### Extracted data
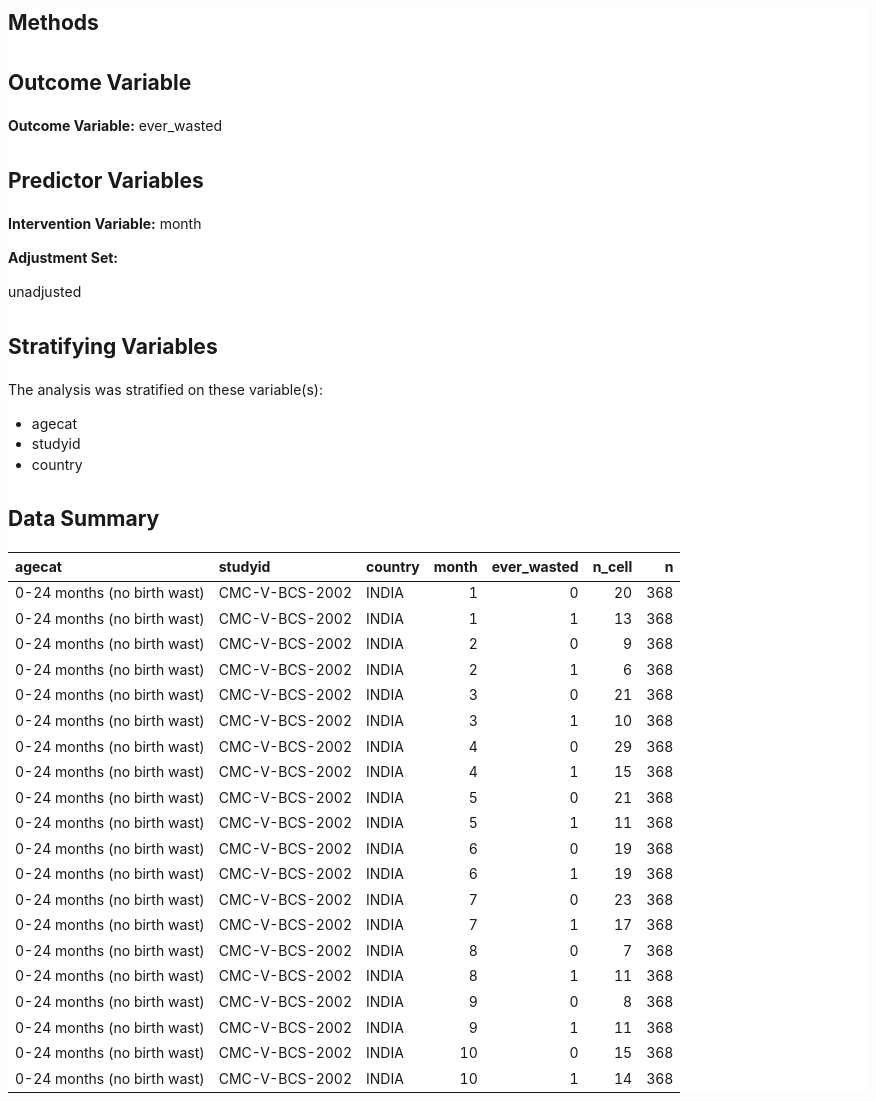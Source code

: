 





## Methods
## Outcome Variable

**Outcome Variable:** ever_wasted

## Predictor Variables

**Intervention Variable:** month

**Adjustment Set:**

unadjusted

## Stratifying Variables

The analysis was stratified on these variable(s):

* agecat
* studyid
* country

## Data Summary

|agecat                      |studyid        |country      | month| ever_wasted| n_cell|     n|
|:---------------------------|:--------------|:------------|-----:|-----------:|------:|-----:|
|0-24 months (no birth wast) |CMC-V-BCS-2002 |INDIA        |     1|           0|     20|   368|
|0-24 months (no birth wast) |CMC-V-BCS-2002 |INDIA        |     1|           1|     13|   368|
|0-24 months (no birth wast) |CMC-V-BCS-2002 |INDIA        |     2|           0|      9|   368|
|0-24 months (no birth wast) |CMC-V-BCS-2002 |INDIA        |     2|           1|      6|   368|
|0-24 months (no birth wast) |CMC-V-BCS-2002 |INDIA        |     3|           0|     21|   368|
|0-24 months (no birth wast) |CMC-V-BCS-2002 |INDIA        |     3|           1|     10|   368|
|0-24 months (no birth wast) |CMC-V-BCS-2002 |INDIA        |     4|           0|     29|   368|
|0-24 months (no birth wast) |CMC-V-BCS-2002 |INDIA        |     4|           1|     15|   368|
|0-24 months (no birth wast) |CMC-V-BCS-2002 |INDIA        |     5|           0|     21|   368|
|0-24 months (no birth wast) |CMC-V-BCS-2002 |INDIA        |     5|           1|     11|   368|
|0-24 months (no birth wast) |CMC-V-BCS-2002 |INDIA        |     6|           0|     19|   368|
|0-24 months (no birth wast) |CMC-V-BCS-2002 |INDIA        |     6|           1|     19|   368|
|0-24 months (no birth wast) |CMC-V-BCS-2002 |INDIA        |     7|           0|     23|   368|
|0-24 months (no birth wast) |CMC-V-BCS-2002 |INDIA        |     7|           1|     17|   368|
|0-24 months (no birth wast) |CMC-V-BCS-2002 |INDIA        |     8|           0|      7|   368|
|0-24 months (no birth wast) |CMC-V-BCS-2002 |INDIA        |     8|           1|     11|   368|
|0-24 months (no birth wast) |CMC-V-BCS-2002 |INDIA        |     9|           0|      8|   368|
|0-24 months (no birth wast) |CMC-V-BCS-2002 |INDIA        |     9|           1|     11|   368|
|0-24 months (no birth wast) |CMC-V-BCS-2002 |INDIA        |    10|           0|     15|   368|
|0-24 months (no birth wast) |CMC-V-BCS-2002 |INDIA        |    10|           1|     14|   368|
==
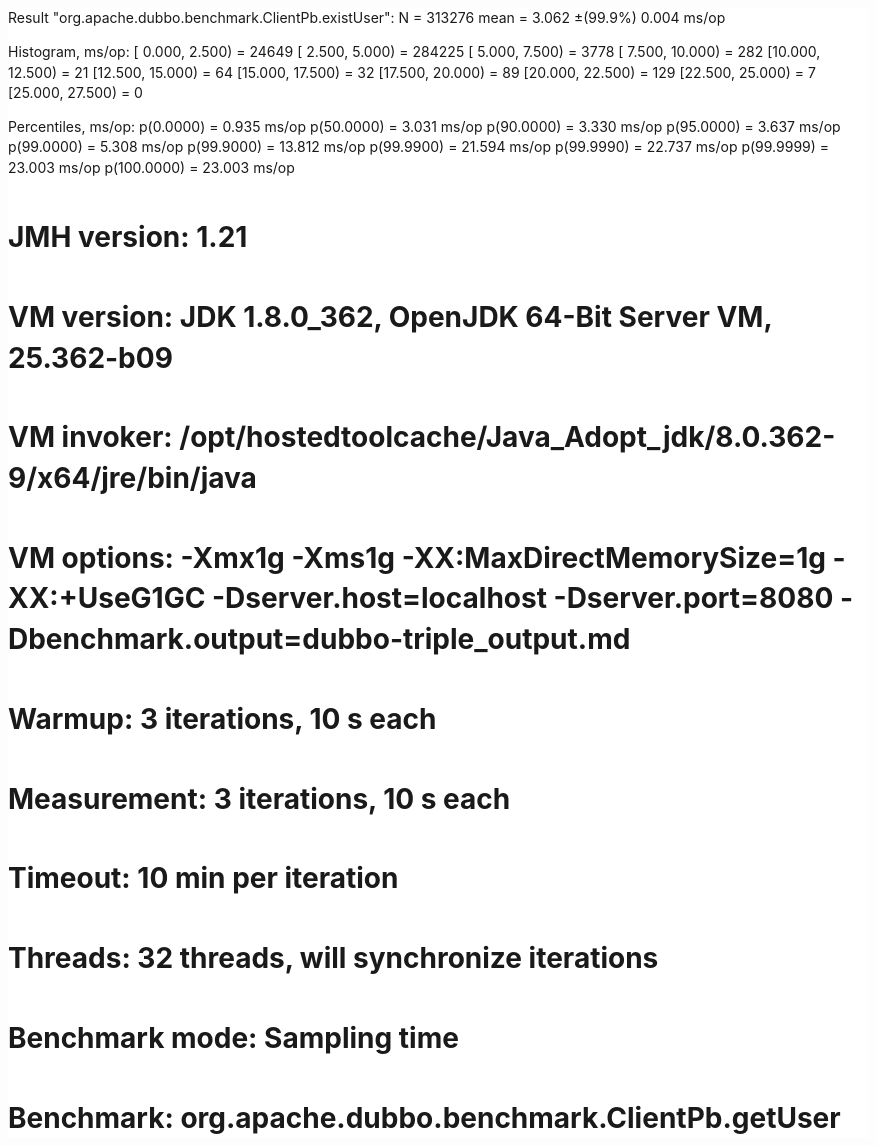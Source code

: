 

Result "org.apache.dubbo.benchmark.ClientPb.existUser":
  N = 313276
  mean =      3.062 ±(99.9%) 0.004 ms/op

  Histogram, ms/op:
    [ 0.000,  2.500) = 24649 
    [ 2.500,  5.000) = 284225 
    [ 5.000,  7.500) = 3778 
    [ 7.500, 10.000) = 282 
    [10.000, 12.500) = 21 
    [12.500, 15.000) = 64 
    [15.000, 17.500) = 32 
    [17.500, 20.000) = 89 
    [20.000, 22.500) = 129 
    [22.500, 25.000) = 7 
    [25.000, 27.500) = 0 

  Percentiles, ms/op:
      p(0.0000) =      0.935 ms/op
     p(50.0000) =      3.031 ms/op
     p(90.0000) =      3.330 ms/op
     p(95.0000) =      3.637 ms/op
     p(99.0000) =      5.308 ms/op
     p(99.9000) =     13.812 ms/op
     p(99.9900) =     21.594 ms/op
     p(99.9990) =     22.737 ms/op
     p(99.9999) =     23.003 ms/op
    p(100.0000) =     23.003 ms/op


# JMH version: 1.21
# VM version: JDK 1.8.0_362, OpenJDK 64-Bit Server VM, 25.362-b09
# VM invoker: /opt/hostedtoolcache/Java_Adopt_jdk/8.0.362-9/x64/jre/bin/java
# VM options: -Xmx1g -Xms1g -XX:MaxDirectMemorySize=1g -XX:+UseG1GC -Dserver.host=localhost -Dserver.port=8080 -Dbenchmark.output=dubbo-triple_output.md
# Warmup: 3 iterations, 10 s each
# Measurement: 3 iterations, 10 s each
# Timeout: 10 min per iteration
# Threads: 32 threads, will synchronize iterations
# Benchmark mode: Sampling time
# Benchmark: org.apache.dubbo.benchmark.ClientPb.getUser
...
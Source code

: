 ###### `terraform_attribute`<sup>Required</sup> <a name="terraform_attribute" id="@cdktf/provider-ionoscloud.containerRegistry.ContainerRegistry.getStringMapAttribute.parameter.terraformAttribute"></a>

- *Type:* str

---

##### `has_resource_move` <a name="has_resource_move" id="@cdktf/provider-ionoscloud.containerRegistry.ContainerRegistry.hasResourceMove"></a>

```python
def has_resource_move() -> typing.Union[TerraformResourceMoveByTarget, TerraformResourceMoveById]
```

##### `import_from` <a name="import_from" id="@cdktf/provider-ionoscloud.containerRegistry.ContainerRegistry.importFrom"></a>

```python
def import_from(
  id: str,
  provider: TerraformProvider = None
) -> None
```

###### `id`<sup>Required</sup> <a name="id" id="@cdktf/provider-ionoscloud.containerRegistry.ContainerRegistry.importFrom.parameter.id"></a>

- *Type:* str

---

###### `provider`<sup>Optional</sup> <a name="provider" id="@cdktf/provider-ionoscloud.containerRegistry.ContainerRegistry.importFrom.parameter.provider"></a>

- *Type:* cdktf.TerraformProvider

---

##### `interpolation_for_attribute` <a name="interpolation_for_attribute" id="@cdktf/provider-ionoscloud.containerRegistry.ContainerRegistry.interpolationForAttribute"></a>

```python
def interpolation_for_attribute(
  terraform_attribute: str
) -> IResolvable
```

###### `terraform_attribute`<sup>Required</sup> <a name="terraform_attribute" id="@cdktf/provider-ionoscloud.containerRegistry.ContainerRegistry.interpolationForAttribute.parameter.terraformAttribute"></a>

### Work order
Pull out all lines from the listing that contain the string "Outcome".

### Exercise result
## Outcome Variable
**Outcome Variable:** ever_wasted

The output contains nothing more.